WHAT THIS TASK INVOLVES:
Restate all of the entries exactly, each line as it stands.

DATA EXCERPTS:
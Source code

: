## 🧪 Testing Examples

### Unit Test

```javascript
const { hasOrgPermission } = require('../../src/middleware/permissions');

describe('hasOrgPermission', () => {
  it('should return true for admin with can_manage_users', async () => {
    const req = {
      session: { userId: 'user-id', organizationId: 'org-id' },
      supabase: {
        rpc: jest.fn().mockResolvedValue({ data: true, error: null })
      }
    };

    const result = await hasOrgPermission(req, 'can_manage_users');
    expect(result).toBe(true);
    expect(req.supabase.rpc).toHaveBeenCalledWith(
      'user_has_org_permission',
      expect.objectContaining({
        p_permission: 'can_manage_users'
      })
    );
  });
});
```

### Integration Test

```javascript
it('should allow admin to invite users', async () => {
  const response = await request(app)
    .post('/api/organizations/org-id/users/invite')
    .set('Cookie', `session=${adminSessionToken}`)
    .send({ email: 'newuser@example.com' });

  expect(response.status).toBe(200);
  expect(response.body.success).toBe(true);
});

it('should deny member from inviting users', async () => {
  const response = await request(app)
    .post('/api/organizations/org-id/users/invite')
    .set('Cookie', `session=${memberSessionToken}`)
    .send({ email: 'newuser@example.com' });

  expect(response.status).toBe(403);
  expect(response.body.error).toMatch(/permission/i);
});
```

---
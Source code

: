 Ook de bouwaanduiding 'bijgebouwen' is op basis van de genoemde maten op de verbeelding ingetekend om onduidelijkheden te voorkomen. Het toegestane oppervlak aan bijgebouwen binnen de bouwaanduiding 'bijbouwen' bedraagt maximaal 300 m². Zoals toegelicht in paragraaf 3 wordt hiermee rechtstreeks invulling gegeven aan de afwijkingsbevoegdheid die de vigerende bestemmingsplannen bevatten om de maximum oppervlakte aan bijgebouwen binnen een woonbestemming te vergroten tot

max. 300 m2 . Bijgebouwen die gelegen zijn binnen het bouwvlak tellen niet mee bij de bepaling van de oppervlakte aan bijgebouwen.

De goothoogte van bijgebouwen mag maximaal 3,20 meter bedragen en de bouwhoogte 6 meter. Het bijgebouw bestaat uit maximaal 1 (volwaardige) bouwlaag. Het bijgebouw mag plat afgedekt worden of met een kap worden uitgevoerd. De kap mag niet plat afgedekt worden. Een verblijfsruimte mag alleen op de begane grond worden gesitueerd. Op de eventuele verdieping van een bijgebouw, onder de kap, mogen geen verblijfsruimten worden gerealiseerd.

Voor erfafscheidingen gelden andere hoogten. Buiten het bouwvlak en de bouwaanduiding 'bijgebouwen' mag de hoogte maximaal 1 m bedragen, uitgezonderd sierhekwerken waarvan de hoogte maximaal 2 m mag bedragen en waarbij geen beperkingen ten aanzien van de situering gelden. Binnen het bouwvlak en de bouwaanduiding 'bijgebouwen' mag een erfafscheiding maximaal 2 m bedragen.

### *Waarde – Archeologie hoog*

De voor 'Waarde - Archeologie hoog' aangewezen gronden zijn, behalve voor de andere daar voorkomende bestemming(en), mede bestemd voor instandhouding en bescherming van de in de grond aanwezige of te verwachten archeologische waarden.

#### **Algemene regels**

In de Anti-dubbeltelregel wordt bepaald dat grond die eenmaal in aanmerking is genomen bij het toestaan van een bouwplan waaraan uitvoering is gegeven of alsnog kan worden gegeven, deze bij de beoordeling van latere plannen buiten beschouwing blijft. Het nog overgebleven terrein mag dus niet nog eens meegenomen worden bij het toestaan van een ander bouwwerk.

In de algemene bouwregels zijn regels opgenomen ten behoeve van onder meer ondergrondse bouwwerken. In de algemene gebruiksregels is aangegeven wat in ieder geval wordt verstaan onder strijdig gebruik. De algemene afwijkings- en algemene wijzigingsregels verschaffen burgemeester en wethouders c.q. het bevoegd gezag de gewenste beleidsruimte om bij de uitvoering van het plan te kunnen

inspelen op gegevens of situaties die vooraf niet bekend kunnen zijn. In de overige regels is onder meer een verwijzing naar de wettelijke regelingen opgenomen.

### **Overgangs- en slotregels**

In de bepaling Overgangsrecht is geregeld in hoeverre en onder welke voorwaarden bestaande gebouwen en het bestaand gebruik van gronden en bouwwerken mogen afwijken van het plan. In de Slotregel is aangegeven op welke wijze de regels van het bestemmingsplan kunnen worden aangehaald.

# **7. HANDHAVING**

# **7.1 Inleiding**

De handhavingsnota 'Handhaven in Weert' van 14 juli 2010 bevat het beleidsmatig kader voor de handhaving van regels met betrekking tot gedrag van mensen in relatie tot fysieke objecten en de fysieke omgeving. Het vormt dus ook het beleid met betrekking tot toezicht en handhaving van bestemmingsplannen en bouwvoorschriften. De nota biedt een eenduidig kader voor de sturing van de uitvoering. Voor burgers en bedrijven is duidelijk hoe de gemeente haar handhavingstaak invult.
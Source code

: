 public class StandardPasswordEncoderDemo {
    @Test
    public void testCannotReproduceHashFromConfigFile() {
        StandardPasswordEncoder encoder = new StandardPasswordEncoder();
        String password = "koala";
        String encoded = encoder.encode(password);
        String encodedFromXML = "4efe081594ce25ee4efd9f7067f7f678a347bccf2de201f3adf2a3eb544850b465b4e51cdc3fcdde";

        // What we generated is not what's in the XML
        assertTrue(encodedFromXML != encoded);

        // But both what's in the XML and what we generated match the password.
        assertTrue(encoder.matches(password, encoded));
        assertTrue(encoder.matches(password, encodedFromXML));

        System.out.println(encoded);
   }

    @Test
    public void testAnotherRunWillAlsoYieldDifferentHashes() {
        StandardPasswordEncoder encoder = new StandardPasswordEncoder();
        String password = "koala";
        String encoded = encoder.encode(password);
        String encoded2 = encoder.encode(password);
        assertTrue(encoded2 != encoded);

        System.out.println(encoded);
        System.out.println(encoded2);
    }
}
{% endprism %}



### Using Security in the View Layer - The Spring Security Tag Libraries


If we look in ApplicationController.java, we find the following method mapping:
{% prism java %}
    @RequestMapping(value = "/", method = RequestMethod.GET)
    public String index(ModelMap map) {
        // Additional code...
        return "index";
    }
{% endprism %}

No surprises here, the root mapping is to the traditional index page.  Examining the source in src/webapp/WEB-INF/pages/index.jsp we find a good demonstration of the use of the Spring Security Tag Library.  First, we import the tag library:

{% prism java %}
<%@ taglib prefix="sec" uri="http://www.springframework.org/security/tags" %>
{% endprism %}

SOLUTION TO THE EXERCISE:
Source code

:## 🧪 Testing Examples

### Unit Test

```javascript
const { hasOrgPermission } = require('../../src/middleware/permissions');

describe('hasOrgPermission', () => {
  it('should return true for admin with can_manage_users', async () => {
    const req = {
      session: { userId: 'user-id', organizationId: 'org-id' },
      supabase: {
        rpc: jest.fn().mockResolvedValue({ data: true, error: null })
      }
    };

    const result = await hasOrgPermission(req, 'can_manage_users');
    expect(result).toBe(true);
    expect(req.supabase.rpc).toHaveBeenCalledWith(
      'user_has_org_permission',
      expect.objectContaining({
        p_permission: 'can_manage_users'
      })
    );
  });
});
```

### Integration Test

```javascript
it('should allow admin to invite users', async () => {
  const response = await request(app)
    .post('/api/organizations/org-id/users/invite')
    .set('Cookie', `session=${adminSessionToken}`)
    .send({ email: 'newuser@example.com' });

  expect(response.status).toBe(200);
  expect(response.body.success).toBe(true);
});

it('should deny member from inviting users', async () => {
  const response = await request(app)
    .post('/api/organizations/org-id/users/invite')
    .set('Cookie', `session=${memberSessionToken}`)
    .send({ email: 'newuser@example.com' });

  expect(response.status).toBe(403);
  expect(response.body.error).toMatch(/permission/i);
});
```

---
Source code

: Ook de bouwaanduiding 'bijgebouwen' is op basis van de genoemde maten op de verbeelding ingetekend om onduidelijkheden te voorkomen. Het toegestane oppervlak aan bijgebouwen binnen de bouwaanduiding 'bijbouwen' bedraagt maximaal 300 m². Zoals toegelicht in paragraaf 3 wordt hiermee rechtstreeks invulling gegeven aan de afwijkingsbevoegdheid die de vigerende bestemmingsplannen bevatten om de maximum oppervlakte aan bijgebouwen binnen een woonbestemming te vergroten tot

max. 300 m2 . Bijgebouwen die gelegen zijn binnen het bouwvlak tellen niet mee bij de bepaling van de oppervlakte aan bijgebouwen.

De goothoogte van bijgebouwen mag maximaal 3,20 meter bedragen en de bouwhoogte 6 meter. Het bijgebouw bestaat uit maximaal 1 (volwaardige) bouwlaag. Het bijgebouw mag plat afgedekt worden of met een kap worden uitgevoerd. De kap mag niet plat afgedekt worden. Een verblijfsruimte mag alleen op de begane grond worden gesitueerd. Op de eventuele verdieping van een bijgebouw, onder de kap, mogen geen verblijfsruimten worden gerealiseerd.

Voor erfafscheidingen gelden andere hoogten. Buiten het bouwvlak en de bouwaanduiding 'bijgebouwen' mag de hoogte maximaal 1 m bedragen, uitgezonderd sierhekwerken waarvan de hoogte maximaal 2 m mag bedragen en waarbij geen beperkingen ten aanzien van de situering gelden. Binnen het bouwvlak en de bouwaanduiding 'bijgebouwen' mag een erfafscheiding maximaal 2 m bedragen.

### *Waarde – Archeologie hoog*

De voor 'Waarde - Archeologie hoog' aangewezen gronden zijn, behalve voor de andere daar voorkomende bestemming(en), mede bestemd voor instandhouding en bescherming van de in de grond aanwezige of te verwachten archeologische waarden.

#### **Algemene regels**

In de Anti-dubbeltelregel wordt bepaald dat grond die eenmaal in aanmerking is genomen bij het toestaan van een bouwplan waaraan uitvoering is gegeven of alsnog kan worden gegeven, deze bij de beoordeling van latere plannen buiten beschouwing blijft. Het nog overgebleven terrein mag dus niet nog eens meegenomen worden bij het toestaan van een ander bouwwerk.

In de algemene bouwregels zijn regels opgenomen ten behoeve van onder meer ondergrondse bouwwerken. In de algemene gebruiksregels is aangegeven wat in ieder geval wordt verstaan onder strijdig gebruik. De algemene afwijkings- en algemene wijzigingsregels verschaffen burgemeester en wethouders c.q. het bevoegd gezag de gewenste beleidsruimte om bij de uitvoering van het plan te kunnen

inspelen op gegevens of situaties die vooraf niet bekend kunnen zijn. In de overige regels is onder meer een verwijzing naar de wettelijke regelingen opgenomen.

### **Overgangs- en slotregels**

In de bepaling Overgangsrecht is geregeld in hoeverre en onder welke voorwaarden bestaande gebouwen en het bestaand gebruik van gronden en bouwwerken mogen afwijken van het plan. In de Slotregel is aangegeven op welke wijze de regels van het bestemmingsplan kunnen worden aangehaald.

# **7. HANDHAVING**

# **7.1 Inleiding**

De handhavingsnota 'Handhaven in Weert' van 14 juli 2010 bevat het beleidsmatig kader voor de handhaving van regels met betrekking tot gedrag van mensen in relatie tot fysieke objecten en de fysieke omgeving. Het vormt dus ook het beleid met betrekking tot toezicht en handhaving van bestemmingsplannen en bouwvoorschriften. De nota biedt een eenduidig kader voor de sturing van de uitvoering. Voor burgers en bedrijven is duidelijk hoe de gemeente haar handhavingstaak invult.
Source code

: public class StandardPasswordEncoderDemo {
    @Test
    public void testCannotReproduceHashFromConfigFile() {
        StandardPasswordEncoder encoder = new StandardPasswordEncoder();
        String password = "koala";
        String encoded = encoder.encode(password);
        String encodedFromXML = "4efe081594ce25ee4efd9f7067f7f678a347bccf2de201f3adf2a3eb544850b465b4e51cdc3fcdde";

        // What we generated is not what's in the XML
        assertTrue(encodedFromXML != encoded);

        // But both what's in the XML and what we generated match the password.
        assertTrue(encoder.matches(password, encoded));
        assertTrue(encoder.matches(password, encodedFromXML));

        System.out.println(encoded);
   }

    @Test
    public void testAnotherRunWillAlsoYieldDifferentHashes() {
        StandardPasswordEncoder encoder = new StandardPasswordEncoder();
        String password = "koala";
        String encoded = encoder.encode(password);
        String encoded2 = encoder.encode(password);
        assertTrue(encoded2 != encoded);

        System.out.println(encoded);
        System.out.println(encoded2);
    }
}
{% endprism %}



### Using Security in the View Layer - The Spring Security Tag Libraries


If we look in ApplicationController.java, we find the following method mapping:
{% prism java %}
    @RequestMapping(value = "/", method = RequestMethod.GET)
    public String index(ModelMap map) {
        // Additional code...
        return "index";
    }
{% endprism %}

No surprises here, the root mapping is to the traditional index page.  Examining the source in src/webapp/WEB-INF/pages/index.jsp we find a good demonstration of the use of the Spring Security Tag Library.  First, we import the tag library:

{% prism java %}
<%@ taglib prefix="sec" uri="http://www.springframework.org/security/tags" %>
{% endprism %}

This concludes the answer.